From UPSC perspective, the following things are important :
Prelims level : Not much
Mains level : Paper 2- Skill education in India
The article deals with state of the education and its relation with employment in India.
Improving higher education system
- Improving India’s higher education justice and worker productivity needs the broadening of our education ambition.
- Our focus on Gross Enrollment Ratio should also be anchored to Employed Learner Ratio -proportion of our 55 crore labour force in formal learning.
- For enrolling five crore new employed learners, India needs five regulatory changes.
Reflecting on global and domestic education experience
- Multi-decade structural changes include organisations that are less hierarchical, lower longevity, shorter employee tenures, higher competition.
- There is also change in the form of work: capitalism without capital, soft skills valued more than hard skills, 30 per cent working from home etc.

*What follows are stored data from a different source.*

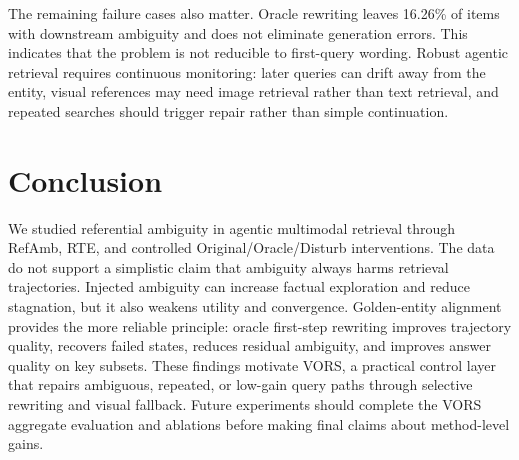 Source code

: \documentclass{article}
\begin{document}
The remaining failure cases also matter.
Oracle rewriting leaves 16.26\% of items with downstream ambiguity and does not eliminate generation errors.
This indicates that the problem is not reducible to first-query wording.
Robust agentic retrieval requires continuous monitoring: later queries can drift away from the entity, visual references may need image retrieval rather than text retrieval, and repeated searches should trigger repair rather than simple continuation.

\section{Conclusion}
We studied referential ambiguity in agentic multimodal retrieval through RefAmb, RTE, and controlled Original/Oracle/Disturb interventions.
The data do not support a simplistic claim that ambiguity always harms retrieval trajectories.
Injected ambiguity can increase factual exploration and reduce stagnation, but it also weakens utility and convergence.
Golden-entity alignment provides the more reliable principle: oracle first-step rewriting improves trajectory quality, recovers failed states, reduces residual ambiguity, and improves answer quality on key subsets.
These findings motivate VORS, a practical control layer that repairs ambiguous, repeated, or low-gain query paths through selective rewriting and visual fallback.
Future experiments should complete the VORS aggregate evaluation and ablations before making final claims about method-level gains.



\end{document}
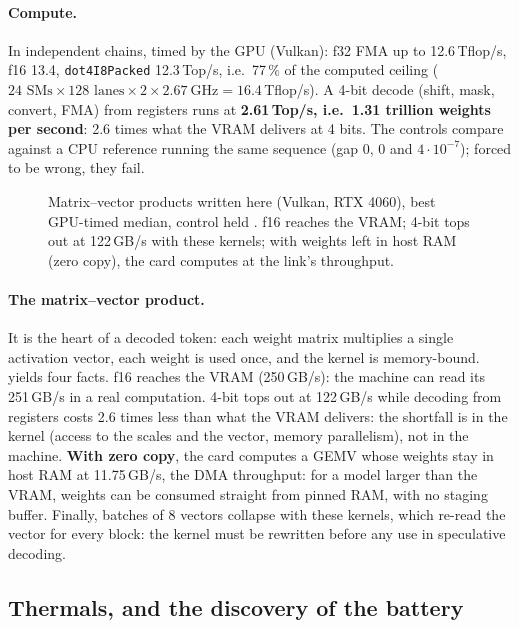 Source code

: \paragraph{Compute.} In independent chains, timed by the GPU (Vulkan): f32 FMA up to 12.6\,Tflop/s, f16 13.4, \texttt{dot4I8Packed} 12.3\,Top/s, i.e.\ 77\,\% of the computed ceiling ($24 \text{ SMs} \times 128 \text{ lanes} \times 2 \times \SI{2.67}{\giga\hertz} = 16.4$\,Tflop/s). A 4-bit decode (shift, mask, convert, FMA) from registers runs at \textbf{2.61\,Top/s, i.e.\ 1.31 trillion weights per second}: 2.6 times what the VRAM delivers at 4 bits. The controls compare against a CPU reference running the same sequence (gap 0, 0 and $4\cdot10^{-7}$); forced to be wrong, they fail.

\begin{figure}[ht]
\centering
\GrapheGEMV
\caption[Matrix--vector products written here, on the RTX 4060]{Matrix--vector products written here (Vulkan, RTX 4060), best GPU-timed median, control held \mes. f16 reaches the VRAM; 4-bit tops out at 122\,GB/s with these kernels; with weights left in host RAM (zero copy), the card computes at the link's throughput.}
\label{fig:gemv-machine}
\end{figure}

\paragraph{The matrix--vector product.} It is the heart of a decoded token: each weight matrix multiplies a single activation vector, each weight is used once, and the kernel is memory-bound.  yields four facts. f16 reaches the VRAM (250\,GB/s): the machine can read its 251\,GB/s in a real computation. 4-bit tops out at 122\,GB/s while decoding from registers costs 2.6 times less than what the VRAM delivers: the shortfall is in the kernel (access to the scales and the vector, memory parallelism), not in the machine. \textbf{With zero copy}, the card computes a GEMV whose weights stay in host RAM at 11.75\,GB/s, the DMA throughput: for a model larger than the VRAM, weights can be consumed straight from pinned RAM, with no staging buffer. Finally, batches of 8 vectors collapse with these kernels, which re-read the vector for every block: the kernel must be rewritten before any use in speculative decoding.

\subsection{Thermals, and the discovery of the battery}\label{sec:batterie}

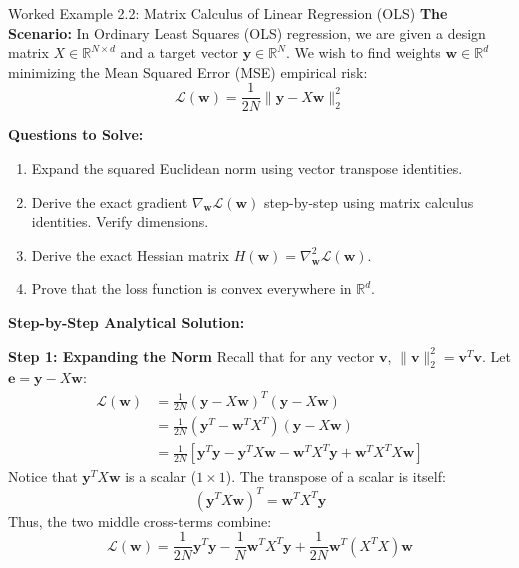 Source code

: \begin{examplebox}[breakable]{Worked Example 2.2: Matrix Calculus of Linear Regression (OLS)}
\label{ex:w02_ols_matrix_calculus}
\textbf{The Scenario:}
In Ordinary Least Squares (OLS) regression, we are given a design matrix $X \in \mathbb{R}^{N \times d}$ and a target vector $\mathbf{y} \in \mathbb{R}^N$. We wish to find weights $\mathbf{w} \in \mathbb{R}^d$ minimizing the Mean Squared Error (MSE) empirical risk:
\begin{equation*}
\mathcal{L}(\mathbf{w}) = \frac{1}{2N} \|\mathbf{y} - X\mathbf{w}\|_2^2
\end{equation*}

\textbf{Questions to Solve:}
\begin{enumerate}
    \item Expand the squared Euclidean norm using vector transpose identities.
    \item Derive the exact gradient $\nabla_{\mathbf{w}} \mathcal{L}(\mathbf{w})$ step-by-step using matrix calculus identities. Verify dimensions.
    \item Derive the exact Hessian matrix $H(\mathbf{w}) = \nabla^2_{\mathbf{w}} \mathcal{L}(\mathbf{w})$.
    \item Prove that the loss function is convex everywhere in $\mathbb{R}^d$.
\end{enumerate}

\tcblower
\textbf{Step-by-Step Analytical Solution:}

\textbf{Step 1: Expanding the Norm}
Recall that for any vector $\mathbf{v}$, $\|\mathbf{v}\|_2^2 = \mathbf{v}^T \mathbf{v}$. Let $\mathbf{e} = \mathbf{y} - X\mathbf{w}$:
\begin{align*}
\mathcal{L}(\mathbf{w}) &= \frac{1}{2N} (\mathbf{y} - X\mathbf{w})^T (\mathbf{y} - X\mathbf{w}) \\
&= \frac{1}{2N} \left( \mathbf{y}^T - \mathbf{w}^T X^T \right) (\mathbf{y} - X\mathbf{w}) \\
&= \frac{1}{2N} \left[ \mathbf{y}^T \mathbf{y} - \mathbf{y}^T X\mathbf{w} - \mathbf{w}^T X^T \mathbf{y} + \mathbf{w}^T X^T X \mathbf{w} \right]
\end{align*}
Notice that $\mathbf{y}^T X\mathbf{w}$ is a scalar ($1 \times 1$). The transpose of a scalar is itself:
\begin{equation*}
(\mathbf{y}^T X\mathbf{w})^T = \mathbf{w}^T X^T \mathbf{y}
\end{equation*}
Thus, the two middle cross-terms combine:
\begin{equation*}
\mathcal{L}(\mathbf{w}) = \frac{1}{2N} \mathbf{y}^T \mathbf{y} - \frac{1}{N} \mathbf{w}^T X^T \mathbf{y} + \frac{1}{2N} \mathbf{w}^T (X^T X) \mathbf{w}
\end{equation*}


\end{examplebox}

- There change in the form of education in which Google knows everything, so tacit knowledge is more valuable than codified or embedded knowledge.
- These shifts are complicated by a new world of politics, third-party financing viability, and fee inflation.
India faces financing failure in skill
- We have 3.8 crore students in 1,000-plus universities and 50,000-plus colleges.
- We confront a financing failure in skills:
- Employers are not willing to pay for training of candidates but a premium for trained candidates.
- Candidates are not willing to pay for training but for jobs.
- Financiers are unwilling to lend unless a job is guaranteed, and training institutions can’t fill their classrooms.
Steps need to be taken
- For many people the income support of learning-while-earning is crucial to raising enrollment.
- Many students lack employability and workers lack productivity because learning is supply-driven.
- Learning-by-doing ensures demand-driven learning.
- The de facto ban on online degree learning with only seven of our 1,000-plus universities licensed for online offerings.
- That needs to be changed.
- High regulatory hurdles creates an adverse selection among entrepreneurs running educational institutions.
Five regulatory changes
- First, modify Part 3 of the UGC Act 1956 and Part 8 of the UGC Act to include skill universities.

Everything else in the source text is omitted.